Malheureusement, il faudra s’en tenir à ces propos flous. Le débat ne va pas réussir à faire la lumière sur les intentions du gouvernement. Les sénateurs vont revenir à la charge sur la question des horaires d’enseignement : Monique de Carlo (écolo) (qui parle de « détricotage » de l’enseignement professionnel), Marie Pierre Monier (PS), Céline Brulin (PC), Yan Chantrel (PS), Corinne Féret (PS), Max Brisson (LR), Anne Ventalon (LR) entreprennent la ministre sur le miracle du maintien des enseignements généraux malgré le doublement des stages.
« Je n’oppose pas l’enjeu des savoirs fondamentaux à l’enjeu des savoirs de l’entreprise », répond la ministre. « Il n’y a pas de baisse des heures d’enseignement général… Nous préserverons le temps des savoirs fondamentaux. Toutes les options seront étudiées avec peut-être des temps complémentaires », répond la ministre. Acculée par les questions, la ministre définit un peu plus cette voie : « Des modalités peuvent être pensées autour de temps supplémentaires en amont du diplôme po post diplôme ». On s’orienterait donc vers des modules post bac pour des jeunes qui voudraient poursuivre vers le supérieur, proposition qui traine au ministère depuis des années.

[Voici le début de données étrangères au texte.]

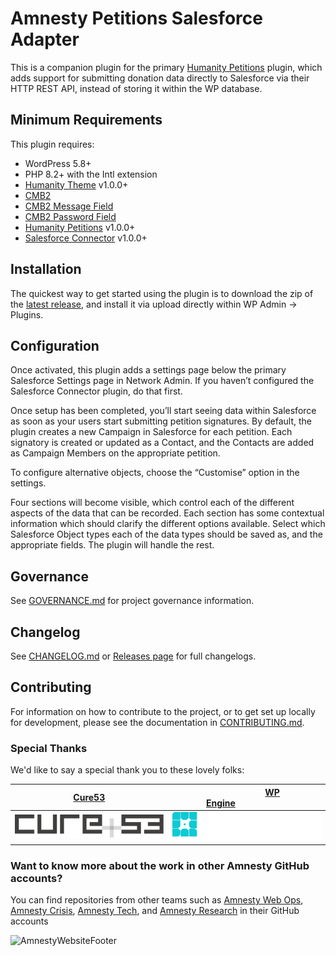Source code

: # Amnesty Petitions Salesforce Adapter
This is a companion plugin for the primary [Humanity Petitions](https://github.com/amnestywebsite/humanity-petitions) plugin, which adds support for submitting donation data directly to Salesforce via their HTTP REST API, instead of storing it within the WP database.  

## Minimum Requirements
This plugin requires:  
- WordPress 5.8+  
- PHP 8.2+ with the Intl extension  
- [Humanity Theme](https://github.com/amnestywebsite/humanity-theme) v1.0.0+  
- [CMB2](https://github.com/CMB2/CMB2)
- [CMB2 Message Field](https://github.com/amnestywebsite/cmb2-message-field)
- [CMB2 Password Field](https://github.com/amnestywebsite/cmb2-password-field)
- [Humanity Petitions](https://github.com/amnestywebsite/humanity-petitions) v1.0.0+
- [Salesforce Connector](https://github.com/amnestywebsite/humanity-salesforce-connector) v1.0.0+  

## Installation
The quickest way to get started using the plugin is to download the zip of the [latest release](https://github.com/amnestywebsite/humanity-petitions-salesforce-adapter/releases/latest), and install it via upload directly within WP Admin -> Plugins.  

## Configuration
Once activated, this plugin adds a settings page below the primary Salesforce Settings page in Network Admin. If you haven’t configured the Salesforce Connector plugin, do that first.  

Once setup has been completed, you’ll start seeing data within Salesforce as soon as your users start submitting petition signatures. By default, the plugin creates a new Campaign in Salesforce for each petition. Each signatory is created or updated as a Contact, and the Contacts are added as Campaign Members on the appropriate petition.  

To configure alternative objects, choose the “Customise” option in the settings.  

Four sections will become visible, which control each of the different aspects of the data that can be recorded. Each section has some contextual information which should clarify the different options available. Select which Salesforce Object types each of the data types should be saved as, and the appropriate fields. The plugin will handle the rest.  

## Governance
See [GOVERNANCE.md](GOVERNANCE.md) for project governance information.  

## Changelog  
See [CHANGELOG.md](CHANGELOG.md) or [Releases page](https://github.com/amnestywebsite/humanity-petitions-salesforce-adapter/releases) for full changelogs.

## Contributing
For information on how to contribute to the project, or to get set up locally for development, please see the documentation in [CONTRIBUTING.md](CONTRIBUTING.md).  

### Special Thanks
We'd like to say a special thank you to these lovely folks:

| &nbsp;&nbsp;&nbsp;&nbsp;&nbsp;&nbsp;&nbsp;&nbsp;&nbsp;&nbsp;&nbsp;&nbsp;&nbsp;&nbsp;[Cure53](https://cure53.de)&nbsp;&nbsp;&nbsp;&nbsp;&nbsp;&nbsp;&nbsp;&nbsp;&nbsp;&nbsp;&nbsp;&nbsp;&nbsp;&nbsp; | &nbsp;&nbsp;&nbsp;&nbsp;&nbsp;&nbsp;&nbsp;&nbsp;&nbsp;&nbsp;&nbsp;&nbsp;&nbsp;&nbsp;&nbsp;&nbsp;&nbsp;&nbsp;&nbsp;&nbsp;&nbsp;&nbsp;[WP Engine](https://wpengine.com)&nbsp;&nbsp;&nbsp;&nbsp;&nbsp;&nbsp;&nbsp;&nbsp;&nbsp;&nbsp;&nbsp;&nbsp;&nbsp;&nbsp;&nbsp;&nbsp;&nbsp;&nbsp;&nbsp;&nbsp;&nbsp;&nbsp; |
| --- | --- |
| ![Cure53](./docs/static/cure_53_logo.svg) | ![WP Engine](./docs/static/wpengine_logo.svg) |


### Want to know more about the work in other Amnesty GitHub accounts?

You can find repositories from other teams such as [Amnesty Web Ops](https://github.com/amnestywebsite), [Amnesty Crisis](https://github.com/amnesty-crisis-evidence-lab), [Amnesty Tech](https://github.com/AmnestyTech), and [Amnesty Research](https://github.com/amnestyresearch/) in their GitHub accounts

![AmnestyWebsiteFooter](https://wordpresstheme.amnesty.org/wp-content/uploads/2024/02/footer.gif)
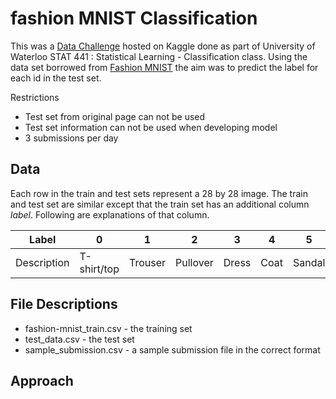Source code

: # fashion MNIST  Classification

This was a [Data Challenge](https://www.kaggle.com/c/fall-2018-stat-441841-data-challenge-1) hosted on Kaggle done as part of University of Waterloo STAT 441 : Statistical Learning - Classification class. Using the data set borrowed from [Fashion MNIST](https://www.kaggle.com/zalando-research/fashionmnist/data) the aim was to predict the label for each id in the test set.

Restrictions
* Test set from original page can not be used
* Test set information can not be used when developing model
* 3 submissions per day

## Data
Each row in the train and test sets represent a 28 by 28 image.
The train and test set are similar except that the train set has an additional column *label*. Following are explanations of that column.

Label | 0 | 1 | 2 | 3 | 4 | 5 | 6 | 7 | 8 | 9 
--- | --- | --- | --- |--- |--- |--- |--- |--- |--- |--- 
Description | T-shirt/top | Trouser | Pullover | Dress | Coat | Sandal | Shirt | Sneaker | Bag | Ankle boot 

## File Descriptions
* fashion-mnist_train.csv - the training set
* test_data.csv - the test set
* sample_submission.csv - a sample submission file in the correct format

## Approach
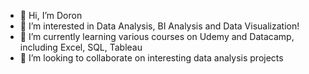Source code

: - 👋 Hi, I’m Doron
- 👀 I’m interested in Data Analysis, BI Analysis and Data Visualization!
- 🌱 I’m currently learning various courses on Udemy and Datacamp, including Excel, SQL, Tableau
- 💞️ I’m looking to collaborate on interesting data analysis projects 

<!---
aerodoron/aerodoron is a ✨ special ✨ repository because its `README.md` (this file) appears on your GitHub profile.
You can click the Preview link to take a look at your changes.
--->
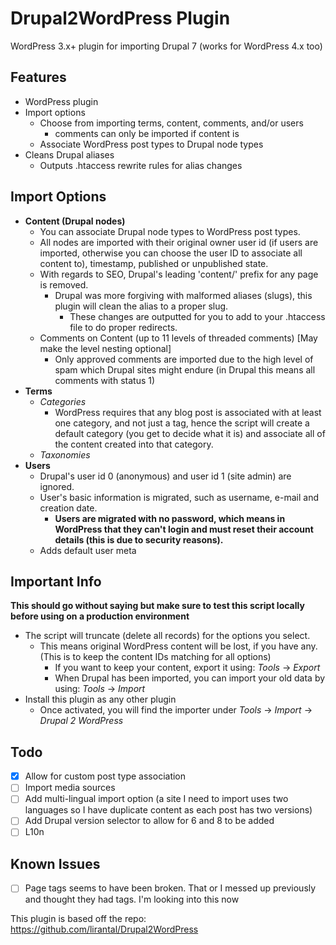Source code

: Drupal2WordPress Plugin 
=======================

WordPress 3.x+ plugin for importing Drupal 7 (works for WordPress 4.x too)

## Features
* WordPress plugin
* Import options
    - Choose from importing terms, content, comments, and/or users
        - comments can only be imported if content is
    - Associate WordPress post types to Drupal node types
* Cleans Drupal aliases
    - Outputs .htaccess rewrite rules for alias changes


## Import Options
* **Content (Drupal nodes)** 
    - You can associate Drupal node types to WordPress post types.
    - All nodes are imported with their original owner user id (if users are imported, otherwise you can choose the user ID to associate all content to), timestamp, published or unpublished state. 
    - With regards to SEO, Drupal's leading 'content/' prefix for any page is removed.
        - Drupal was more forgiving with malformed aliases (slugs), this plugin will clean the alias to a proper slug.
            - These changes are outputted for you to add to your .htaccess file to do proper redirects.
    - Comments on Content (up to 11 levels of threaded comments) [May make the level nesting optional]
        - Only approved comments are imported due to the high level of spam which Drupal sites might endure (in Drupal this means all comments with status 1)
* **Terms**
    - _Categories_ 
        - WordPress requires that any blog post is associated with at least one category, and not just a tag, hence the script will create a default category (you get to decide what it is) and associate all of the content created into that category.
    - _Taxonomies_
* **Users** 
    - Drupal's user id 0 (anonymous) and user id 1 (site admin) are ignored. 
    - User's basic information is migrated, such as username, e-mail and creation date. 
        - **Users are migrated with no password, which means in WordPress that they can't login and must reset their account details (this is due to security reasons).**
    - Adds default user meta

## Important Info

**This should go without saying but make sure to test this script locally before using on a production environment**

* The script will truncate (delete all records) for the options you select. 
    - This means original WordPress content will be lost, if you have any. (This is to keep the content IDs matching for all options)
        - If you want to keep your content, export it using: _Tools_ -> _Export_
        - When Drupal has been imported, you can import your old data by using: _Tools_ -> _Import_
* Install this plugin as any other plugin
    - Once activated, you will find the importer under _Tools_ -> _Import_ -> _Drupal 2 WordPress_


## Todo
- [x] Allow for custom post type association
- [ ] Import media sources
- [ ] Add multi-lingual import option (a site I need to import uses two languages so I have duplicate content as each post has two versions)
- [ ] Add Drupal version selector to allow for 6 and 8 to be added
- [ ] L10n

## Known Issues
- [ ] Page tags seems to have been broken. That or I messed up previously and thought they had tags. I'm looking into this now


This plugin is based off the repo: https://github.com/lirantal/Drupal2WordPress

Une ministre tenue par les promesses présidentielles
La réforme pose encore d’autres questions restées, elles aussi, sans réponse. « La volonté d’adapter l’offre de formation aux besoins locaux verrouillera le destin des jeunes alors qu’il ne faudrait fermer aucune porte, y compris l’accès au supérieur », remarque MP Monier (PS). La ministre estime qu’il y a « adéquation entre la carte des formations et une meilleure insertion ».
Céline Brulin (PC) rappelle qu’un décret permet aux PLP d’enseigner en collège et lycée général. La réforme va-t-elle pousser les PLP vers l’enseignement général pour résoudre la crise du recrutement ? Corinne Feret (PS) voit dans l’appel à des professeurs associés la volonté de remettre en cause le statut des PLP.
« Vous êtes confrontée à un vrai problème lié aux annonces du président de la République », dit Max Brisson. « Je regrette que vous n’ayez pas répondu aux questions ». Cela aurait pu être la conclusion du débat. Mais la vraie conclusion aura lieu le 17 novembre. Une seconde journée de mobilisation aussi réussie que celle du 18 octobre porterait un coup qui pourrait être fatal à une réforme unanimement rejetée par les enseignants concernés.